Under the hood of all Civic hatchbacks lives a 16-valve 1.5-liter turbocharged inline-four engine. Although not required, premium fuel is recommended for the Sport and the Sport Touring, which both have upgraded knock sensors.
Honda claims the higher octane—as well as the center-exit dual exhaust standard on the Sport and Sport Touring—will provide a tiny boost in power. Running premium, the Sport and Sport Touring with the continuously variable automatic transmission (CVT) make a claimed 180 horsepower at 6000 rpm and 162 lb-ft of torque from 1700 to 5500 rpm.
Burning regular unleaded, the turbo four paired with the CVT makes a claimed 174 horsepower and 162 lb-ft at the same peak rpm, just as it does in the LX, EX, and EX-L, which have the standard knock sensor and single-pipe exhaust.
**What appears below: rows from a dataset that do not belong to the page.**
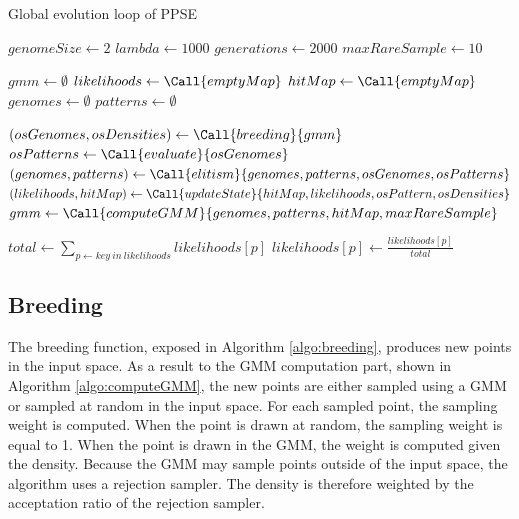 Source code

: \documentclass[10pt,letterpaper]{article}
\theoremstyle{definition}
\theoremstyle{remark}
\begin{document}
\begin{algorithm}
    \caption{Global evolution loop of PPSE}
    \label{algo:loop}
    \begin{algorithmic}[1]
        \State $genomeSize \gets 2$
        \State $lambda \gets 1000$
        \State $generations \gets 2000$
        \State $maxRareSample \gets 10$

        \Statex
        \State $gmm \gets \emptyset$
        \State $likelihoods \gets \Call{emptyMap}$
        \State $hitMap \gets \Call{emptyMap}$
        \State $genomes \gets \emptyset$
        \State $patterns \gets \emptyset$
        \Statex
        
            \State $(osGenomes, osDensities) \gets \Call{breeding}{gmm}$
            \State $osPatterns \gets \Call{evaluate}{osGenomes}$ 
            \State $(genomes, patterns) \gets \Call{elitism}{genomes, patterns, osGenomes, osPatterns}$
            \State $(likelihoods, hitMap) \gets \Call{updateState}{hitMap, likelihoods, osPattern, osDensities}$
            \State $gmm \gets \Call{computeGMM}{genomes, patterns, hitMap, maxRareSample}$
        \EndFor

        \Statex
        \State $total \gets \sum_{p \gets key\ in\ likelihoods} likelihoods[p]$ %
           \State $likelihoods[p] \gets \frac{likelihoods[p]}{total}$
        \EndFor

    \end{algorithmic}
\end{algorithm}




\subsection*{Breeding}

The breeding function, exposed in Algorithm \ref{algo:breeding}, produces new points in the input space. 
As a result to the GMM computation part, shown in Algorithm \ref{algo:computeGMM}, the new points are either sampled using a GMM or sampled at random in the input space. 
For each sampled point, the sampling weight is computed. 
When the point is drawn at random, the sampling weight is equal to 1. 
When the point is drawn in the GMM, the weight is computed given the density. 
Because the GMM may sample points outside of the input space, the algorithm uses a rejection sampler. 
The density is therefore weighted by the acceptation ratio of the rejection sampler.
\end{document}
Compared with the Civic sedan, the hatchback’s wheelbase is the same, while overall length is down by 4.4 inches. But the five-door offers 23 cubic feet of stowage behind the folding rear seats, a marked improvement over the sedan’s 15-cubic-foot trunk.
The cabin is well built, comfortable, and offers good overall visibility, but the interior’s multiple layers, textures, and materials make for a somewhat disjointed aesthetic that might be an acquired taste. (As might be the exterior styling. Many of us dig the racer-mech-meets-practical-box look, but we understand how it may be too much for some folks.)